Segment Open

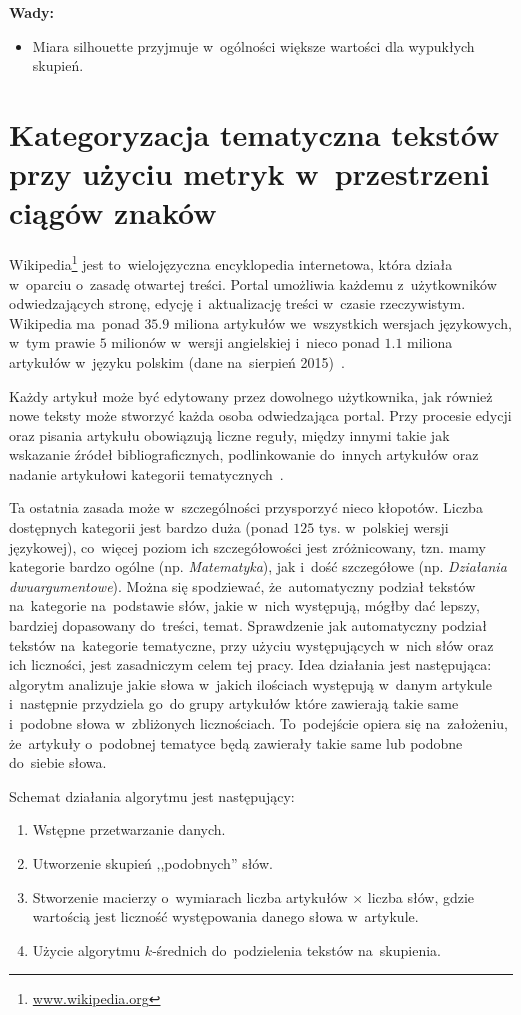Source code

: \documentclass{praca1}
\begin{document}
\textbf{Wady:}
\begin{itemize}
\item Miara silhouette przyjmuje w~ogólności większe wartości dla wypukłych skupień.
\end{itemize}


\chapter{Kategoryzacja tematyczna tekstów przy użyciu metryk w~przestrzeni ciągów znaków}

Wikipedia\footnote{\url{www.wikipedia.org}} jest to~wielojęzyczna encyklopedia internetowa, która działa w~oparciu o~zasadę otwartej treści. Portal umożliwia każdemu z~użytkowników odwiedzających stronę, edycję i~aktualizację treści w~czasie rzeczywistym. Wikipedia ma~ponad $35.9$ miliona artykułów we~wszystkich wersjach językowych, w~tym prawie $5$ milionów w~wersji angielskiej i~nieco ponad $1.1$ miliona artykułów w~języku polskim (dane na~sierpień 2015)~\cite{wiki}.

Każdy artykuł może być edytowany przez dowolnego użytkownika, jak również nowe teksty może stworzyć każda osoba odwiedzająca portal. Przy procesie edycji oraz pisania artykułu obowiązują liczne reguły, między innymi takie jak wskazanie źródeł bibliograficznych, podlinkowanie do~innych artykułów oraz nadanie artykułowi kategorii tematycznych~\cite{wiki}. 

Ta ostatnia zasada może w~szczególności przysporzyć nieco kłopotów. Liczba dostępnych kategorii jest bardzo duża (ponad $125$ tys. w~polskiej wersji językowej), co~więcej poziom ich szczegółowości jest zróżnicowany, tzn. mamy kategorie bardzo ogólne (np. \emph{Matematyka}), jak i~dość szczegółowe (np. \emph{Działania dwuargumentowe}). Można się spodziewać, że~automatyczny podział tekstów na~kategorie na~podstawie słów, jakie w~nich występują, mógłby dać lepszy, bardziej dopasowany do~treści, temat. Sprawdzenie jak automatyczny podział tekstów na~kategorie tematyczne, przy użyciu występujących w~nich słów oraz ich liczności, jest zasadniczym celem tej pracy. Idea działania jest następująca: algorytm analizuje jakie słowa w~jakich ilościach występują w~danym artykule i~następnie przydziela go~do grupy artykułów które zawierają takie same i~podobne słowa w~zbliżonych licznościach. To~podejście opiera się na~założeniu, że~artykuły o~podobnej tematyce będą zawierały takie same lub podobne do~siebie słowa. 

Schemat działania algorytmu jest następujący:
\begin{enumerate}
\item Wstępne przetwarzanie danych.
\item Utworzenie skupień ,,podobnych'' słów.
\item Stworzenie macierzy o~wymiarach liczba artykułów $\times$ liczba słów, gdzie wartością jest liczność występowania danego słowa w~artykule.
\item Użycie algorytmu $k$-średnich do~podzielenia tekstów na~skupienia.
\end{enumerate}
\end{document}
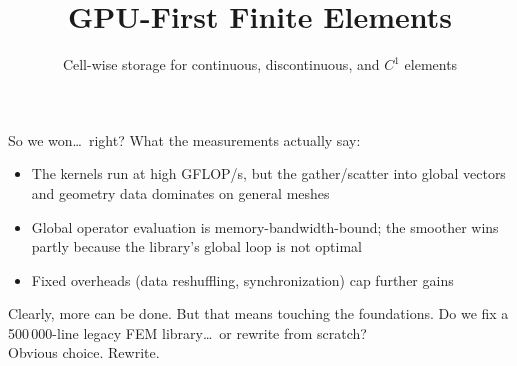 \documentclass{beamer}
\begin{document}
\begin{frame}{So we won\dots\ right?}
    What the measurements actually say:
    \begin{itemize}
        \item The kernels run at high GFLOP/s, but the \alert{gather/scatter} into global vectors and geometry data dominates on
              general meshes
        \item Global operator evaluation is \alert{memory-bandwidth-bound}; the smoother wins partly because the library's global
              loop is not optimal
        \item Fixed overheads (data reshuffling, synchronization) cap further gains
    \end{itemize}
    \vfill
    \pause
    \begin{alertblock}{Clearly, more can be done. But that means touching the foundations.}
        \centering
        Do we fix a 500\,000-line legacy FEM library\dots\ or rewrite from scratch?
        \\[0.5em]

        {\large Obvious choice. \pause\alert{Rewrite.}}
    \end{alertblock}
\end{frame}


{
\title{GPU-First Finite Elements}
\subtitle{Cell-wise storage for continuous, discontinuous, and $C^1$ elements}
\begin{frame}
    \titlepage
\end{frame}
}
\end{document}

Segment Closed

WHAT YOU HAVE TO DO:
Filter the records above and return every line that holds the word "słowa".

ANSWER:
Ta ostatnia zasada może w~szczególności przysporzyć nieco kłopotów. Liczba dostępnych kategorii jest bardzo duża (ponad $125$ tys. w~polskiej wersji językowej), co~więcej poziom ich szczegółowości jest zróżnicowany, tzn. mamy kategorie bardzo ogólne (np. \emph{Matematyka}), jak i~dość szczegółowe (np. \emph{Działania dwuargumentowe}). Można się spodziewać, że~automatyczny podział tekstów na~kategorie na~podstawie słów, jakie w~nich występują, mógłby dać lepszy, bardziej dopasowany do~treści, temat. Sprawdzenie jak automatyczny podział tekstów na~kategorie tematyczne, przy użyciu występujących w~nich słów oraz ich liczności, jest zasadniczym celem tej pracy. Idea działania jest następująca: algorytm analizuje jakie słowa w~jakich ilościach występują w~danym artykule i~następnie przydziela go~do grupy artykułów które zawierają takie same i~podobne słowa w~zbliżonych licznościach. To~podejście opiera się na~założeniu, że~artykuły o~podobnej tematyce będą zawierały takie same lub podobne do~siebie słowa. 
\item Stworzenie macierzy o~wymiarach liczba artykułów $\times$ liczba słów, gdzie wartością jest liczność występowania danego słowa w~artykule.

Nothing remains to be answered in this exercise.